Monday, October 29, 2012

Downloading large files on Windoze

Many websites that contain large files to download warn Windoze users that under Windoze the download may get silently truncated. I have seen these warnings often but paid no attention to them because I always assumed it was only users of Internet Exploiter that were vunerable. Well I was wrong. I got nobbled by this problem today using Firefox. I was trying to download a debian DVD image at 4.4GB. It downloaded 980MB and stopped. Grr!

I thought, oh well, I will just have to use wget. And then the trouble started. I was in a corporate environment so there was a proxy. It is possible to configure wget with a proxy but you do need to know the proxy details. They can be viewed from the control panel but then you can get a nasty problem. The information is shown in a non-resizeable window (duh!). So the proxy information I was after was clipped, due to the URL being quite long. I found that to get the value in a normal resizeable window you have to look it up in the registry. The key is Computer\KEY_CURRENT_USER\Software\Microsoft\Windows\CurrentVersion\Internet Settings\AutoConfigURL. Armed with this information I set the environment variable http_proxy (lowercase) to the value and ran wget. It worked like a dream.

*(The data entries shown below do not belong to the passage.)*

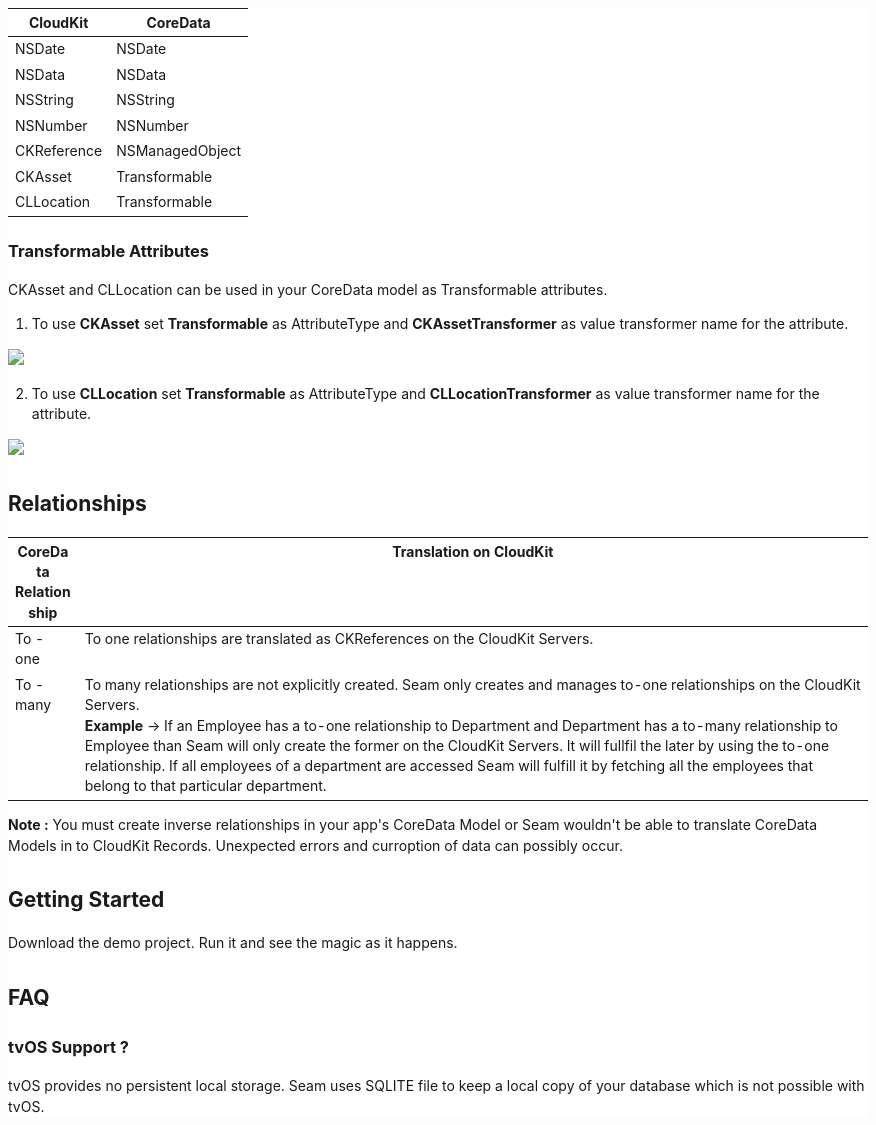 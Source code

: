 | CloudKit  | CoreData |
| ------------- | ------------- |
| NSDate    | NSDate
| NSData | NSData
| NSString  | NSString   |
| NSNumber | NSNumber |
| CKReference | NSManagedObject |
| CKAsset | Transformable |
| CLLocation | Transformable |

### Transformable Attributes

CKAsset and CLLocation can be used in your CoreData model as Transformable attributes.

1. To use **CKAsset** set **Transformable** as AttributeType and **CKAssetTransformer** as value transformer name for the attribute.

![](https://cloud.githubusercontent.com/assets/3306263/11773251/f342fd36-a248-11e5-8b55-519400fdb600.png)

2. To use **CLLocation** set **Transformable** as AttributeType and **CLLocationTransformer** as value transformer name for the attribute.

![](https://cloud.githubusercontent.com/assets/3306263/11773252/f3459564-a248-11e5-89eb-197c32ef245a.png)


## Relationships

| CoreData Relationship  | Translation on CloudKit |
| ------------- | ------------- |
| To - one    | To one relationships are translated as CKReferences on the CloudKit Servers.|
| To - many    | To many relationships are not explicitly created. Seam only creates and manages to-one relationships on the CloudKit Servers. <br/> <strong>Example</strong> -> If an Employee has a to-one relationship to Department and Department has a to-many relationship to Employee than Seam will only create the former on the CloudKit Servers. It will fullfil the later by using the to-one relationship. If all employees of a department are accessed Seam will fulfill it by fetching all the employees that belong to that particular department.|

<strong>Note :</strong> You must create inverse relationships in your app's CoreData Model or Seam wouldn't be able to translate CoreData Models in to CloudKit Records. Unexpected errors and curroption of data can possibly occur.

## Getting Started 

Download the demo project. Run it and see the magic as it happens.

## FAQ

### tvOS Support ?
tvOS provides no persistent local storage. Seam uses SQLITE file to keep a local copy of your database which is not possible with tvOS.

I think I must be the only person in the world who thinks that windows with variable content must always be resizeable. As far as I can see, all GUI environments seem to encourage people to create non-resizeable windows. I think MicrosoftWindows makes more use of them than any other GUI environment though. Other GUIs sometimes copy windows so these GUIs are also increasing the number of non-resizeable windows. Deep sigh.

Wednesday, October 10, 2012

When is a scrum not a scrum?

As the craze to claim that a project is agile gathers pace, I see more cases where the daily meeting is referred to as a scrum. Gimme a break. See this article at the Agile Forest, for what is wrong with the trend in status meetings.
Quoting from the article:

The key purpose of a Stand-up is the opportunity to collaborate, share and support each other in the delivery of valuable outcomes.

I reckon that over time we will all see more and more examples of where the language of agile is adopted without the actual corresponding practice. There will be talk of sprints, iterations, retrospectives, scrums, kanbans, etc etc whilst the waterfall approach continues to be used on the project as the actual main method. Of course this means the project will not be able to embrace change since it will not be able to move quickly and easily in any direction. But then no-one will see anything wrong with that because waterfall is always the way it has been done. And a slow, plodding speed of delivery with document+design,code,test,signoff in strict order with no feedback will continue to be the way that software development is expected to be done.

At the next "scrum" I am tempted to ask who is the scrum master. But I have a feeling that the irony will be lost: I will just be told it is the person that asks each person in turn, "what did you do yesterday, what will you do today?" whilst the rest of team waits for the meeting to finish.